It’s hard to believe that China was a closed society in 1972 when Richard Nixon first visited. Today, of course, China is a manufacturing behemoth with an incredible trade imbalance with the United States. China is today’s Japan on steroids!
During the 1970s, Americans grappled with whether it was unpatriotic to buy from Japan. If you lived in the Midwest and drove a Japanese car, it wasn’t uncommon to receive insults. I had a Toyota Celica at the time. One thing for sure was that you better not be driving a Japanese car near Detroit!
China’s must graphic inroads into international business is, of course, steel.
The United States steel industry was just chugging along and then China cratered the industry in the 1980s. Why? Because as the Featured Image shows, worldwide demand took off and the United States couldn’t compete. There are a whole lot of secondary reasons but China beat us at our own game.
Today, China’s two largest exports are
- Electrical machinery, equipment: US$557.1 billion (26.3% of total exports)
- Machinery including computers: $344.8 billion (16.3%)

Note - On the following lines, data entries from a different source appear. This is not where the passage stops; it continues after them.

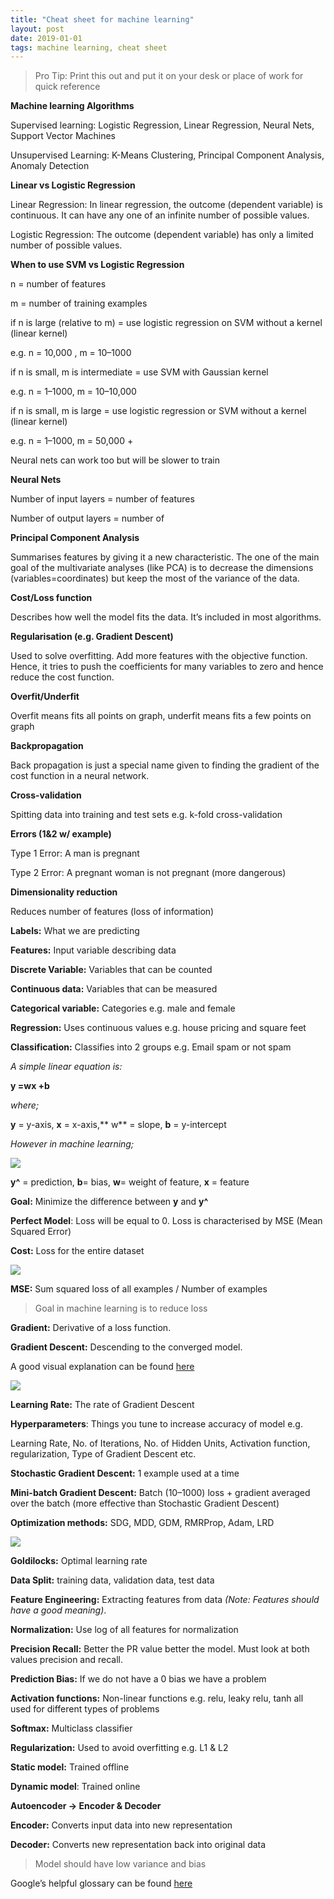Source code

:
 ```yaml
---
title: "Cheat sheet for machine learning"
layout: post
date: 2019-01-01
tags: machine learning, cheat sheet
---
```



> Pro Tip: Print this out and put it on your desk or place of work for quick
> reference

**Machine learning Algorithms**

Supervised learning: Logistic Regression, Linear Regression, Neural Nets,
Support Vector Machines

Unsupervised Learning: K-Means Clustering, Principal Component Analysis, Anomaly
Detection

**Linear vs Logistic Regression**

Linear Regression: In linear regression, the outcome (dependent variable) is
continuous. It can have any one of an infinite number of possible values.

Logistic Regression: The outcome (dependent variable) has only a limited number
of possible values.

**When to use SVM vs Logistic Regression**

n = number of features

m = number of training examples

if n is large (relative to m) = use logistic regression on SVM without a kernel
(linear kernel)

e.g. n = 10,000 , m = 10–1000

if n is small, m is intermediate = use SVM with Gaussian kernel

e.g. n = 1–1000, m = 10–10,000

if n is small, m is large = use logistic regression or SVM without a kernel
(linear kernel)

e.g. n = 1–1000, m = 50,000 +

Neural nets can work too but will be slower to train

**Neural Nets**

Number of input layers = number of features

Number of output layers = number of

**Principal Component Analysis**

Summarises features by giving it a new characteristic. The one of the main goal
of the multivariate analyses (like PCA) is to decrease the dimensions
(variables=coordinates) but keep the most of the variance of the data.

**Cost/Loss function**

Describes how well the model fits the data. It’s included in most algorithms.

**Regularisation (e.g. Gradient Descent)**

Used to solve overfitting. Add more features with the objective function. Hence,
it tries to push the coefficients for many variables to zero and hence reduce
the cost function.

**Overfit/Underfit**

Overfit means fits all points on graph, underfit means fits a few points on
graph

**Backpropagation**

Back propagation is just a special name given to finding the gradient of the
cost function in a neural network.

**Cross-validation**

Spitting data into training and test sets e.g. k-fold cross-validation

**Errors (1&2 w/ example)**

Type 1 Error: A man is pregnant

Type 2 Error: A pregnant woman is not pregnant (more dangerous)

**Dimensionality reduction**

Reduces number of features (loss of information)

**Labels:** What we are predicting

**Features:** Input variable describing data

**Discrete Variable:** Variables that can be counted

**Continuous data:** Variables that can be measured

**Categorical variable:** Categories e.g. male and female

**Regression:** Uses continuous values e.g. house pricing and square feet

**Classification:** Classifies into 2 groups e.g. Email spam or not spam

*A simple linear equation is:*

**y =wx +b**

*where;*

**y** = y-axis, **x** = x-axis,** w** = slope, **b** = y-intercept

*However in machine learning;*

![](https://cdn-images-1.medium.com/max/800/1*V1mNUbnpA7thNIUCHJNpuA.png)

**y^** = prediction, **b**= bias, **w**= weight of feature, **x** = feature

**Goal:** Minimize the difference between **y** and **y^**

**Perfect Model**: Loss will be equal to 0. Loss is characterised by MSE (Mean
Squared Error)

**Cost:** Loss for the entire dataset

![](https://cdn-images-1.medium.com/max/800/1*-_6OfSJ2qgNSzxrdmfZKMQ.png)

**MSE:** Sum squared loss of all examples / Number of examples

> Goal in machine learning is to reduce loss

**Gradient:** Derivative of a loss function.

**Gradient Descent:** Descending to the converged model.

A good visual explanation can be found
[here](https://google-developers.appspot.com/machine-learning/crash-course/backprop-scroll/)

![](https://cdn-images-1.medium.com/max/800/1*ZmzSnV6xluGa42wtU7KYVA.gif)

**Learning Rate:** The rate of Gradient Descent

**Hyperparameters**: Things you tune to increase accuracy of model e.g.

Learning Rate, No. of Iterations, No. of Hidden Units, Activation function,
regularization, Type of Gradient Descent etc.

**Stochastic Gradient Descent:** 1 example used at a time

**Mini-batch Gradient Descent:** Batch (10–1000) loss + gradient averaged over
the batch (more effective than Stochastic Gradient Descent)

**Optimization methods:** SDG, MDD, GDM, RMRProp, Adam, LRD

![](https://cdn-images-1.medium.com/max/800/1*SjtKOauOXFVjWRR7iCtHiA.gif)

**Goldilocks:** Optimal learning rate

**Data Split:** training data, validation data, test data

**Feature Engineering:** Extracting features from data *(Note: Features should
have a good meaning)*.

**Normalization:** Use log of all features for normalization

**Precision Recall:** Better the PR value better the model. Must look at both
values precision and recall.

**Prediction Bias:** If we do not have a 0 bias we have a problem

**Activation functions:** Non-linear functions e.g. relu, leaky relu, tanh all
used for different types of problems

**Softmax:** Multiclass classifier

**Regularization:** Used to avoid overfitting e.g. L1 & L2

**Static model:** Trained offline

**Dynamic model**: Trained online

**Autoencoder -> Encoder & Decoder**

**Encoder:** Converts input data into new representation

**Decoder:** Converts new representation back into original data

> Model should have low variance and bias

Google’s helpful glossary can be found
[here](https://developers.google.com/machine-learning/crash-course/glossary)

“Made in China” is now even more ubiquitous than “Made in Japan” was in the 1960s and 1970s.
Let’s ask the question then: What will it take for you to buy American again?

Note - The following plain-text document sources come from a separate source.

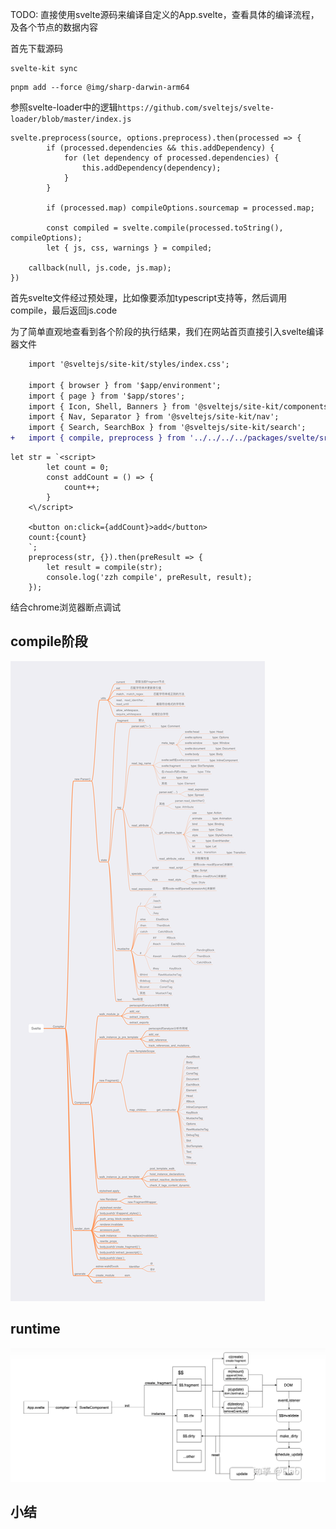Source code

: TODO: 直接使用svelte源码来编译自定义的App.svelte，查看具体的编译流程，及各个节点的数据内容

首先下载源码
```
svelte-kit sync
```

```
pnpm add --force @img/sharp-darwin-arm64
```

参照svelte-loader中的逻辑`https://github.com/sveltejs/svelte-loader/blob/master/index.js`
```
svelte.preprocess(source, options.preprocess).then(processed => {
		if (processed.dependencies && this.addDependency) {
			for (let dependency of processed.dependencies) {
				this.addDependency(dependency);
			}
		}

		if (processed.map) compileOptions.sourcemap = processed.map;

		const compiled = svelte.compile(processed.toString(), compileOptions);
		let { js, css, warnings } = compiled;

    callback(null, js.code, js.map);
})
```
首先svelte文件经过预处理，比如像要添加typescript支持等，然后调用compile，最后返回js.code


为了简单直观地查看到各个阶段的执行结果，我们在网站首页直接引入svelte编译器文件

```diff
	import '@sveltejs/site-kit/styles/index.css';

	import { browser } from '$app/environment';
	import { page } from '$app/stores';
	import { Icon, Shell, Banners } from '@sveltejs/site-kit/components';
	import { Nav, Separator } from '@sveltejs/site-kit/nav';
	import { Search, SearchBox } from '@sveltejs/site-kit/search';
+	import { compile, preprocess } from '../../../../packages/svelte/src/compiler';
```

```
let str = `<script>
		let count = 0;
		const addCount = () => {
			count++;
		}
	<\/script>
	
	<button on:click={addCount}>add</button>
	count:{count}
	`;
	preprocess(str, {}).then(preResult => {
		let result = compile(str);
		console.log('zzh compile', preResult, result);
	});
```
结合chrome浏览器断点调试

## compile阶段

![](./img/37-1.png)
## runtime

![](./img/37-2.png)


## 小结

WalMart was just beginning it’s “Buy USA” campaign some years ago and my father’s company saw this a tremendous opportunity since everything was produced just outside of Memphis. He and bunch of executives drove to Arkansas to meet with Walmart. After the requisite slides were presented, Sam Walton entered the room and asked one simple question: “Can you meet the price I’m currently paying for these products?” When they had to admit they couldn’t, Mr. Walton said “when you can figure out how you can, come back and see me” and he left the room. And that was that.
I always have remembered that story because that’s how capitalists behave. Our first instinct is to buy the lowest priced product that has sufficient quality and capability to meet our needs.
We’re also looking for the best “value” as well and we may well spend more for a product based on the additional value it brings (sometimes called ‘delighters’) or soft capabilities such as ease of repair and customer service.
As a proud capitalist, that’s what it will take for me to buy American — and not a label.